● **BRIEF**
Print only the closing part of the entries. It starts at the line containing "An alternative approach" and includes the final line, exactly as written.

-- -- --

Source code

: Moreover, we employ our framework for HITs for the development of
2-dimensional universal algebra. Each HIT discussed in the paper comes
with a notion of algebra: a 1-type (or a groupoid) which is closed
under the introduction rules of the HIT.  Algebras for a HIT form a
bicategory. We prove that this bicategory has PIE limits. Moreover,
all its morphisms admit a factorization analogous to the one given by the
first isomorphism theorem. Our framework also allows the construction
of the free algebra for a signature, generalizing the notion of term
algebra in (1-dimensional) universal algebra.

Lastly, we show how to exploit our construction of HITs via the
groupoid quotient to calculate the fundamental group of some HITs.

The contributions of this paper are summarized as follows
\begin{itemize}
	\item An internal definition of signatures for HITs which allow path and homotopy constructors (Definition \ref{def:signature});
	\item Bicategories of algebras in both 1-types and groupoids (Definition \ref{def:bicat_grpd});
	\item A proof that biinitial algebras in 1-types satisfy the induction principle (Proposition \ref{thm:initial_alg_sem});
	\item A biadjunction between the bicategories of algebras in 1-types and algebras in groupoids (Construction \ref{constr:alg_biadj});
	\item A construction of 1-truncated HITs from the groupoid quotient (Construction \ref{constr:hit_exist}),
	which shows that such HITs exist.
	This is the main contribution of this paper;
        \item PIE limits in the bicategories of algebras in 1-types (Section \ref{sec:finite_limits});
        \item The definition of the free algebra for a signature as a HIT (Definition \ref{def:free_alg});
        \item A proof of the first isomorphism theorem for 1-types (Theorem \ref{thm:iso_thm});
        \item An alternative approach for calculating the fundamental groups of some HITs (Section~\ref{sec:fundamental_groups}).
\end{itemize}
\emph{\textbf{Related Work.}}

-- -- --

● **THE COMPLETED TASK**
        \item An alternative approach for calculating the fundamental groups of some HITs (Section~\ref{sec:fundamental_groups}).
\end{itemize}
\emph{\textbf{Related Work.}}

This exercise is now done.